Both the line with "Nous avons testé" and the line with "l'ExceptionHandler. Pour éviter" in the records below must appear in the output, along with every line between them, exactly and with nothing added.
*** Opening Materials provided ***
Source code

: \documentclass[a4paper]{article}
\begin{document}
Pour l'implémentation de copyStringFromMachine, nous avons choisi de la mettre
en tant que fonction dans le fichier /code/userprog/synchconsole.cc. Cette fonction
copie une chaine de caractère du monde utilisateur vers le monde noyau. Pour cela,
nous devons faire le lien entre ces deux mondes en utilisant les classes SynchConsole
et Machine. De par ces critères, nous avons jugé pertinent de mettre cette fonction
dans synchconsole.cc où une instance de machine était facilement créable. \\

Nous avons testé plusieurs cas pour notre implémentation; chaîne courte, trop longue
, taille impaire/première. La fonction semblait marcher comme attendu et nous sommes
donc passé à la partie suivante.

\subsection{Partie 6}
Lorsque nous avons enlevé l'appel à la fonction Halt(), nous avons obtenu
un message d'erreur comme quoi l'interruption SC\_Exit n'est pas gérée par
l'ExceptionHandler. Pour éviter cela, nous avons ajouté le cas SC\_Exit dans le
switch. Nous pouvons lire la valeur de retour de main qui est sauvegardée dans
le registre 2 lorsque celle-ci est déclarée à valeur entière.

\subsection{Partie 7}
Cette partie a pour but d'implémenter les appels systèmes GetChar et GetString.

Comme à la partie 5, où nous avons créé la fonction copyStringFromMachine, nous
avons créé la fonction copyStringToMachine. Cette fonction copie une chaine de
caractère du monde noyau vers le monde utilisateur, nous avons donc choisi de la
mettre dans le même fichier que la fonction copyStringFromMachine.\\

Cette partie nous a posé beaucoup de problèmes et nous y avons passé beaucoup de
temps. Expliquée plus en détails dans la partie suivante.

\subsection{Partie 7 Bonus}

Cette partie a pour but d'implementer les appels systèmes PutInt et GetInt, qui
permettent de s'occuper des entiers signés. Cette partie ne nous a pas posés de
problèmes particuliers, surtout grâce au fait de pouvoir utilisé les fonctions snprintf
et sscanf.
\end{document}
*** Closing Materials provided ***
## [Exercise output]
Nous avons testé plusieurs cas pour notre implémentation; chaîne courte, trop longue
, taille impaire/première. La fonction semblait marcher comme attendu et nous sommes
donc passé à la partie suivante.

\subsection{Partie 6}
Lorsque nous avons enlevé l'appel à la fonction Halt(), nous avons obtenu
un message d'erreur comme quoi l'interruption SC\_Exit n'est pas gérée par
l'ExceptionHandler. Pour éviter cela, nous avons ajouté le cas SC\_Exit dans le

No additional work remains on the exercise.